Your assignment => Please output the entries below exactly as they are.

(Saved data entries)
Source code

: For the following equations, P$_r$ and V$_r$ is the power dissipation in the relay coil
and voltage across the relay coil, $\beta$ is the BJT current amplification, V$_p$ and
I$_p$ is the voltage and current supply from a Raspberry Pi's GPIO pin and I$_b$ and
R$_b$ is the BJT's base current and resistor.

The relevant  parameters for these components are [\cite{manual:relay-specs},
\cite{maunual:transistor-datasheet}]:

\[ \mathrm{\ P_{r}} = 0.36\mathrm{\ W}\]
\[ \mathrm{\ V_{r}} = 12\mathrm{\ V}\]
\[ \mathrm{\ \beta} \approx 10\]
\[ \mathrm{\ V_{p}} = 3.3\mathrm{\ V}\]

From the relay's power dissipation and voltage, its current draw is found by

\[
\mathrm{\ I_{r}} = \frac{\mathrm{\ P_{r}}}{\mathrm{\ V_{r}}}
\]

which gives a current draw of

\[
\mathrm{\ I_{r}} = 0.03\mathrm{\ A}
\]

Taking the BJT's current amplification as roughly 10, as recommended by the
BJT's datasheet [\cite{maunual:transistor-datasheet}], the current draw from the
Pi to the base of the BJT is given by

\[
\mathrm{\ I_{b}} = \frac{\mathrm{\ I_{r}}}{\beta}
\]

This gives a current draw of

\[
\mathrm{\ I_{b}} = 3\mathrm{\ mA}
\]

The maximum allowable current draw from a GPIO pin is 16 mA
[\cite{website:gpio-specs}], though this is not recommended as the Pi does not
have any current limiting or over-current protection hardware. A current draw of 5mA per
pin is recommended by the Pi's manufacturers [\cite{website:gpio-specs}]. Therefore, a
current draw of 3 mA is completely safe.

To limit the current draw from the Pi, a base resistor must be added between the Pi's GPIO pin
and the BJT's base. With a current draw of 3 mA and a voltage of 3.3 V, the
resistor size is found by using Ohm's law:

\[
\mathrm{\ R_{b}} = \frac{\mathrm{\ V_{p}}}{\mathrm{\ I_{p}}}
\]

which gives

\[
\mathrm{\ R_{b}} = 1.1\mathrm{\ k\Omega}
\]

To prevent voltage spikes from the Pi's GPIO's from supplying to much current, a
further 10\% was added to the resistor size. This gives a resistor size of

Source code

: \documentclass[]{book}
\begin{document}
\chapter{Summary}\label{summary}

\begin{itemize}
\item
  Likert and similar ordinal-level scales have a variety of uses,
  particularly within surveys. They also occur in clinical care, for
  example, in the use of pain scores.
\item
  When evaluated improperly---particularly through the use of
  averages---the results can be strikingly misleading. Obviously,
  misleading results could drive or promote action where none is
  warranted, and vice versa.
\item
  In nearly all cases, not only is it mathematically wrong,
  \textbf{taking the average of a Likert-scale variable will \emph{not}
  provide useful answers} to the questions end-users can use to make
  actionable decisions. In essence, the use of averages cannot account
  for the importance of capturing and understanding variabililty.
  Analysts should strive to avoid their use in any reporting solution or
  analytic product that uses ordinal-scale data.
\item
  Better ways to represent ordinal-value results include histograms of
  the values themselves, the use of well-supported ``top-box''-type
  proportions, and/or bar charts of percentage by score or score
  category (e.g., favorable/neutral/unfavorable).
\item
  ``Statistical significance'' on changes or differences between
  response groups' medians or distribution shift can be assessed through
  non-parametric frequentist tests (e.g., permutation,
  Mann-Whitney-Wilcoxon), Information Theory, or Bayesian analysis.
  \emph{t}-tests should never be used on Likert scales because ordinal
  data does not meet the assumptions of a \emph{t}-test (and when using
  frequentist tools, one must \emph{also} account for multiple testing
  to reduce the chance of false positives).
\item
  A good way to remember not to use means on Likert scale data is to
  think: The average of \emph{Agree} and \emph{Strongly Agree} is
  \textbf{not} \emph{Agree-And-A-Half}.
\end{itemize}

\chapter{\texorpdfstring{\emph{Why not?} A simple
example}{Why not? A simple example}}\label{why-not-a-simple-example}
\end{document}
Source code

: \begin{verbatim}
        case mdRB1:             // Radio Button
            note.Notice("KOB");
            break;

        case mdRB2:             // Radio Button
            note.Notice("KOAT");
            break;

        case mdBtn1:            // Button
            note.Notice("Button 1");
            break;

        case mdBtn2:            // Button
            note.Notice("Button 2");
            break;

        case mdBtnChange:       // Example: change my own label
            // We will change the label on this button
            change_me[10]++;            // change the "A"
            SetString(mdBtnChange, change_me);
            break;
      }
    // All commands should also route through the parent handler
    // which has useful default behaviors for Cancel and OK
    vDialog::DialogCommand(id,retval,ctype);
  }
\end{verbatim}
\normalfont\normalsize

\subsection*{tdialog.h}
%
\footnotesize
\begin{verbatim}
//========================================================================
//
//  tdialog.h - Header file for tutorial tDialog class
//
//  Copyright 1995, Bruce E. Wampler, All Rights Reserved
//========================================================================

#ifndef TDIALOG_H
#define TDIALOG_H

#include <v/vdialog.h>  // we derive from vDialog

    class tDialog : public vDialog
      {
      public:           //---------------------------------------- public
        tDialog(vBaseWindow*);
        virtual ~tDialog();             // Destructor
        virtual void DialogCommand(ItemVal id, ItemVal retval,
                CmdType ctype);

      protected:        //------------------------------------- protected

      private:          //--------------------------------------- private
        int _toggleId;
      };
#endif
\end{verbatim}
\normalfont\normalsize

Result =>
Source code

: For the following equations, P$_r$ and V$_r$ is the power dissipation in the relay coil
and voltage across the relay coil, $\beta$ is the BJT current amplification, V$_p$ and
I$_p$ is the voltage and current supply from a Raspberry Pi's GPIO pin and I$_b$ and
R$_b$ is the BJT's base current and resistor.

The relevant  parameters for these components are [\cite{manual:relay-specs},
\cite{maunual:transistor-datasheet}]:

\[ \mathrm{\ P_{r}} = 0.36\mathrm{\ W}\]
\[ \mathrm{\ V_{r}} = 12\mathrm{\ V}\]
\[ \mathrm{\ \beta} \approx 10\]
\[ \mathrm{\ V_{p}} = 3.3\mathrm{\ V}\]

From the relay's power dissipation and voltage, its current draw is found by

\[
\mathrm{\ I_{r}} = \frac{\mathrm{\ P_{r}}}{\mathrm{\ V_{r}}}
\]

which gives a current draw of

\[
\mathrm{\ I_{r}} = 0.03\mathrm{\ A}
\]

Taking the BJT's current amplification as roughly 10, as recommended by the
BJT's datasheet [\cite{maunual:transistor-datasheet}], the current draw from the
Pi to the base of the BJT is given by

\[
\mathrm{\ I_{b}} = \frac{\mathrm{\ I_{r}}}{\beta}
\]

This gives a current draw of

\[
\mathrm{\ I_{b}} = 3\mathrm{\ mA}
\]

The maximum allowable current draw from a GPIO pin is 16 mA
[\cite{website:gpio-specs}], though this is not recommended as the Pi does not
have any current limiting or over-current protection hardware. A current draw of 5mA per
pin is recommended by the Pi's manufacturers [\cite{website:gpio-specs}]. Therefore, a
current draw of 3 mA is completely safe.

To limit the current draw from the Pi, a base resistor must be added between the Pi's GPIO pin
and the BJT's base. With a current draw of 3 mA and a voltage of 3.3 V, the
resistor size is found by using Ohm's law:

\[
\mathrm{\ R_{b}} = \frac{\mathrm{\ V_{p}}}{\mathrm{\ I_{p}}}
\]

which gives

\[
\mathrm{\ R_{b}} = 1.1\mathrm{\ k\Omega}
\]

To prevent voltage spikes from the Pi's GPIO's from supplying to much current, a
further 10\% was added to the resistor size. This gives a resistor size of

Source code

: \documentclass[]{book}
\begin{document}
\chapter{Summary}\label{summary}

\begin{itemize}
\item
  Likert and similar ordinal-level scales have a variety of uses,
  particularly within surveys. They also occur in clinical care, for
  example, in the use of pain scores.
\item
  When evaluated improperly---particularly through the use of
  averages---the results can be strikingly misleading. Obviously,
  misleading results could drive or promote action where none is
  warranted, and vice versa.
\item
  In nearly all cases, not only is it mathematically wrong,
  \textbf{taking the average of a Likert-scale variable will \emph{not}
  provide useful answers} to the questions end-users can use to make
  actionable decisions. In essence, the use of averages cannot account
  for the importance of capturing and understanding variabililty.
  Analysts should strive to avoid their use in any reporting solution or
  analytic product that uses ordinal-scale data.
\item
  Better ways to represent ordinal-value results include histograms of
  the values themselves, the use of well-supported ``top-box''-type
  proportions, and/or bar charts of percentage by score or score
  category (e.g., favorable/neutral/unfavorable).
\item
  ``Statistical significance'' on changes or differences between
  response groups' medians or distribution shift can be assessed through
  non-parametric frequentist tests (e.g., permutation,
  Mann-Whitney-Wilcoxon), Information Theory, or Bayesian analysis.
  \emph{t}-tests should never be used on Likert scales because ordinal
  data does not meet the assumptions of a \emph{t}-test (and when using
  frequentist tools, one must \emph{also} account for multiple testing
  to reduce the chance of false positives).
\item
  A good way to remember not to use means on Likert scale data is to
  think: The average of \emph{Agree} and \emph{Strongly Agree} is
  \textbf{not} \emph{Agree-And-A-Half}.
\end{itemize}

\chapter{\texorpdfstring{\emph{Why not?} A simple
example}{Why not? A simple example}}\label{why-not-a-simple-example}
\end{document}
Source code

: \begin{verbatim}
        case mdRB1:             // Radio Button
            note.Notice("KOB");
            break;

        case mdRB2:             // Radio Button
            note.Notice("KOAT");
            break;

        case mdBtn1:            // Button
            note.Notice("Button 1");
            break;

        case mdBtn2:            // Button
            note.Notice("Button 2");
            break;

        case mdBtnChange:       // Example: change my own label
            // We will change the label on this button
            change_me[10]++;            // change the "A"
            SetString(mdBtnChange, change_me);
            break;
      }
    // All commands should also route through the parent handler
    // which has useful default behaviors for Cancel and OK
    vDialog::DialogCommand(id,retval,ctype);
  }
\end{verbatim}
\normalfont\normalsize

\subsection*{tdialog.h}
%
\footnotesize
\begin{verbatim}
//========================================================================
//
//  tdialog.h - Header file for tutorial tDialog class
//
//  Copyright 1995, Bruce E. Wampler, All Rights Reserved
//========================================================================

#ifndef TDIALOG_H
#define TDIALOG_H

#include <v/vdialog.h>  // we derive from vDialog

    class tDialog : public vDialog
      {
      public:           //---------------------------------------- public
        tDialog(vBaseWindow*);
        virtual ~tDialog();             // Destructor
        virtual void DialogCommand(ItemVal id, ItemVal retval,
                CmdType ctype);

      protected:        //------------------------------------- protected

      private:          //--------------------------------------- private
        int _toggleId;
      };
#endif
\end{verbatim}
\normalfont\normalsize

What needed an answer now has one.